The kids both used the older version of Cambridge School Shakespeare's Romeo and Juliet. This is one series recommended in How to Teach Your Children Shakespeare. It has the play's text on one side and literary, dramatic, and historical notes on the facing page. We didn't specifically read any of these as my children are young and I wanted them merely to enjoy the play (as long as they could follow the main plot). It also includes photographs from actual productions, which I liked. I found, however, that some of the text was a little too explicit for little eyes. I used a post-it note to cover the top of page 74 and another one to cover pretty much all of page 50. When we came to those pages, I told the kids I didn't want them to see those pages just yet. I requested both of these copies from PaperBackSwap.com.

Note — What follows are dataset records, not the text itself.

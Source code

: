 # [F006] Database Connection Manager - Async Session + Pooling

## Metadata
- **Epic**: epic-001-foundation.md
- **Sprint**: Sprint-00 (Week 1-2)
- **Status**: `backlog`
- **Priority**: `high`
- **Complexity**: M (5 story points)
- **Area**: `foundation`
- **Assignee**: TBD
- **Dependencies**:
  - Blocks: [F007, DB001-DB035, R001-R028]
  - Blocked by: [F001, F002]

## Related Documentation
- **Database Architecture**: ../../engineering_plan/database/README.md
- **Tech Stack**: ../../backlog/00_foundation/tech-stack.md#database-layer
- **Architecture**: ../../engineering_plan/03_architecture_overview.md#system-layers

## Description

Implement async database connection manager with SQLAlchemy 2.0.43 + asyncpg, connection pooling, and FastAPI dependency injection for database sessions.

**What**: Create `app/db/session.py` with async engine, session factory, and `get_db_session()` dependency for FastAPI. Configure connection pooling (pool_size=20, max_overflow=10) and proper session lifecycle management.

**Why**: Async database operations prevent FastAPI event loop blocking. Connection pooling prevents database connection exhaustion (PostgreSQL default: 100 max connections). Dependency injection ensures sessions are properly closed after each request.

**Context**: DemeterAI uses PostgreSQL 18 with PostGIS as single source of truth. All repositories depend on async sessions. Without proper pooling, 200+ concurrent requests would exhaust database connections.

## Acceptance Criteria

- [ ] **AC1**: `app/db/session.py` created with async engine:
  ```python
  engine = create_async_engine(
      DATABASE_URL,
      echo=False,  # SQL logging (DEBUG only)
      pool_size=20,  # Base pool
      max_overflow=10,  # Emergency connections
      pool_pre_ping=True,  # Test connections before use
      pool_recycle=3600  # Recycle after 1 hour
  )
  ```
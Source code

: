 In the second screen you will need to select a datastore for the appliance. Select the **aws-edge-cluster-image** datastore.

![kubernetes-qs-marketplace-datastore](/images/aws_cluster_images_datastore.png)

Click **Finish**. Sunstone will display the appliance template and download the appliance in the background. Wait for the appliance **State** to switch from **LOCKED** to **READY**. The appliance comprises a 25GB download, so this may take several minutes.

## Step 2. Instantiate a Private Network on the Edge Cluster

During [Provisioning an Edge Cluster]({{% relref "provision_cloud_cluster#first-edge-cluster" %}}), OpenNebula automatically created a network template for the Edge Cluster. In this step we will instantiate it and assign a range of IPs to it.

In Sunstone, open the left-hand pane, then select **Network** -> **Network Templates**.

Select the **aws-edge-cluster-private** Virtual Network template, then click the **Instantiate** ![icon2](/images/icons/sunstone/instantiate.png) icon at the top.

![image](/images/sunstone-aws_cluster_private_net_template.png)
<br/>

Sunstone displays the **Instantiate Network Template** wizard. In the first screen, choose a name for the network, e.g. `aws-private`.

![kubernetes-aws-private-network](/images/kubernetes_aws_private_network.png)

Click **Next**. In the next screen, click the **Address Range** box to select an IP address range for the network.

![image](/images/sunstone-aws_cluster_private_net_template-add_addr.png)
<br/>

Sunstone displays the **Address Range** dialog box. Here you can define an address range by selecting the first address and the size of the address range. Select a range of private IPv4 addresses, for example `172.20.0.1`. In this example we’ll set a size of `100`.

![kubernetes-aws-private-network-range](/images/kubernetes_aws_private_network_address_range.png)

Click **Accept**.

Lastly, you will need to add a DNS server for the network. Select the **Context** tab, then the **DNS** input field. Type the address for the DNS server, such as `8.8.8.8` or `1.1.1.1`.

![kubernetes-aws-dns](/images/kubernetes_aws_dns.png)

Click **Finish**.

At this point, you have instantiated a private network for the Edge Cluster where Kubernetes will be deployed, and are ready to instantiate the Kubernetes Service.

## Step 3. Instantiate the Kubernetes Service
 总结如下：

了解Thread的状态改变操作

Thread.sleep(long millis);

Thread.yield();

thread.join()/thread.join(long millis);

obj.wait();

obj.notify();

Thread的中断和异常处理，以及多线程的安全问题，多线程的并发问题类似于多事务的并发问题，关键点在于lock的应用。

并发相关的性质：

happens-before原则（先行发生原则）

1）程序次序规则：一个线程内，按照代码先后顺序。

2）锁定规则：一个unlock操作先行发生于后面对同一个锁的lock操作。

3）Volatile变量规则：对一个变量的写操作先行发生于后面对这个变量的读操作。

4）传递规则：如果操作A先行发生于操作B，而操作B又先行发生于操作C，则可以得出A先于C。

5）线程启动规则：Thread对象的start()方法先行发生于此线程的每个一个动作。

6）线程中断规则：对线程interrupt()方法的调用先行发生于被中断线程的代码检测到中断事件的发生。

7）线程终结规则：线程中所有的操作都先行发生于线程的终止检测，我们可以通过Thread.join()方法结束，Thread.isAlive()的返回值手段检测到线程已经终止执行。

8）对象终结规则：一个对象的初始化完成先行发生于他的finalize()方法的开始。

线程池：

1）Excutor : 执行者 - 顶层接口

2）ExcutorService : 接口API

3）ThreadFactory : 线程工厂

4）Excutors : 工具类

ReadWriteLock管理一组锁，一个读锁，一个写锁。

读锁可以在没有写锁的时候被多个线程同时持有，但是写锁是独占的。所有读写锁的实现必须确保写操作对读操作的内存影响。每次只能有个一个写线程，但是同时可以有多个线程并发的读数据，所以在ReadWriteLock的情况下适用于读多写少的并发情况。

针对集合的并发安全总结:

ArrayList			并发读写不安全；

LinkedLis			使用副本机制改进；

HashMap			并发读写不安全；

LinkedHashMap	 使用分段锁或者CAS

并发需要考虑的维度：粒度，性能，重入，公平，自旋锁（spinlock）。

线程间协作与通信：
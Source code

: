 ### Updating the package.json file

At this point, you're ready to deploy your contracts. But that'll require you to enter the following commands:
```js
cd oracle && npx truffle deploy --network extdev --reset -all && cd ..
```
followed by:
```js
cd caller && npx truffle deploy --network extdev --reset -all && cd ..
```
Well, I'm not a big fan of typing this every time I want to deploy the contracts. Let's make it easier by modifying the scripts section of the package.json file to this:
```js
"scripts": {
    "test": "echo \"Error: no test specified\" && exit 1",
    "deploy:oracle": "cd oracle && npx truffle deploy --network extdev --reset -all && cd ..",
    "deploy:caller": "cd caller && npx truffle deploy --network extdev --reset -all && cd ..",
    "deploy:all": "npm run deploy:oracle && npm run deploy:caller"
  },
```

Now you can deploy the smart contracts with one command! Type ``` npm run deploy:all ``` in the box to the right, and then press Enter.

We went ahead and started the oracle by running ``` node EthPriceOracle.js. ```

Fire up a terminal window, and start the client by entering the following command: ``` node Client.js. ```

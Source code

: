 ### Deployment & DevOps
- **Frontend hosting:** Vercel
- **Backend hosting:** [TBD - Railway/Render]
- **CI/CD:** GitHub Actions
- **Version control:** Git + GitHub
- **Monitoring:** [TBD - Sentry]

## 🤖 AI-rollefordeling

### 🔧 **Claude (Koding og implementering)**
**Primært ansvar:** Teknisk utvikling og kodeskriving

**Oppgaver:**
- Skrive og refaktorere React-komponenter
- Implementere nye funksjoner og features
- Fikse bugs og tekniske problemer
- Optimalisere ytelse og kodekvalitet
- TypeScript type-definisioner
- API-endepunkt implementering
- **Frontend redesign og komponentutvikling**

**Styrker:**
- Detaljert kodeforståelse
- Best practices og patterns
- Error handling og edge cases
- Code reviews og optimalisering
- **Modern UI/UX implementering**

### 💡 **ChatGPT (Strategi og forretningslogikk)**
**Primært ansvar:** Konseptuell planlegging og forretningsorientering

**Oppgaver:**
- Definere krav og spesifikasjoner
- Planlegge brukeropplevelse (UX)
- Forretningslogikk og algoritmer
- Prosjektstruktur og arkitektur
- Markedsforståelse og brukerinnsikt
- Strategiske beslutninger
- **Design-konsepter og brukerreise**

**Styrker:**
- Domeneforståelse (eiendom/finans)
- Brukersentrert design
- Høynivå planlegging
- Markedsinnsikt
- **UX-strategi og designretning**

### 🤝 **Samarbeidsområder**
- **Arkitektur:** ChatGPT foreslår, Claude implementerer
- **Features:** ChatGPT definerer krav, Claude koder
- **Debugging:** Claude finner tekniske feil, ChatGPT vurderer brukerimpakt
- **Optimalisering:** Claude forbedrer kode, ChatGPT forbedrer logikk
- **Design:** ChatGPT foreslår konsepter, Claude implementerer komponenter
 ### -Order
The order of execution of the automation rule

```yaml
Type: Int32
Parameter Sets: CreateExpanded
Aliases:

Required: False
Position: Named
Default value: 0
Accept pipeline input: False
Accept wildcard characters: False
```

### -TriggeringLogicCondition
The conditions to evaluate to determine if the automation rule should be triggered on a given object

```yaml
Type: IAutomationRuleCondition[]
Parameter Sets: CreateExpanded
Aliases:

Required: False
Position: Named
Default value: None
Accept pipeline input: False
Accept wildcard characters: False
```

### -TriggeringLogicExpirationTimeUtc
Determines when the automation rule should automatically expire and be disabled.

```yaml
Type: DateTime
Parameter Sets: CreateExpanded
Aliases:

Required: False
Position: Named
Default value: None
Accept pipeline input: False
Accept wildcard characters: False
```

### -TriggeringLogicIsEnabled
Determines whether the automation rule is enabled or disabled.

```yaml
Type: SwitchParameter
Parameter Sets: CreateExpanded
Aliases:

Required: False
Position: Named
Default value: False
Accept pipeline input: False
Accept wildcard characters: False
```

Finally, after finishing the play, we watched the movie version with Olivia Hussey, which was available at our library. Warning: Romeo and Juliet are naked in bed together and Romeo even gets up while we can see his backside.

I also always make our Masterpuppet Theater available for them once a new passage is memorized. It comes with a book of scenes as well as some creative additional puppets like Shakespeare himself, a robot, and a bear. Every time we get this out, the kids spend extra time playing with the puppets.

One thing I forgot to do was make a character map with the kids. I find these helpful to have in front of us while reading the play because we can quickly see who a character is and all the relationships he or she has with other characters.

With a few breaks and missed days in the spring (when we were also working on a homeschool play with our drama club), we spent twelve weeks studying Romeo and Juliet. Next up: Macbeth.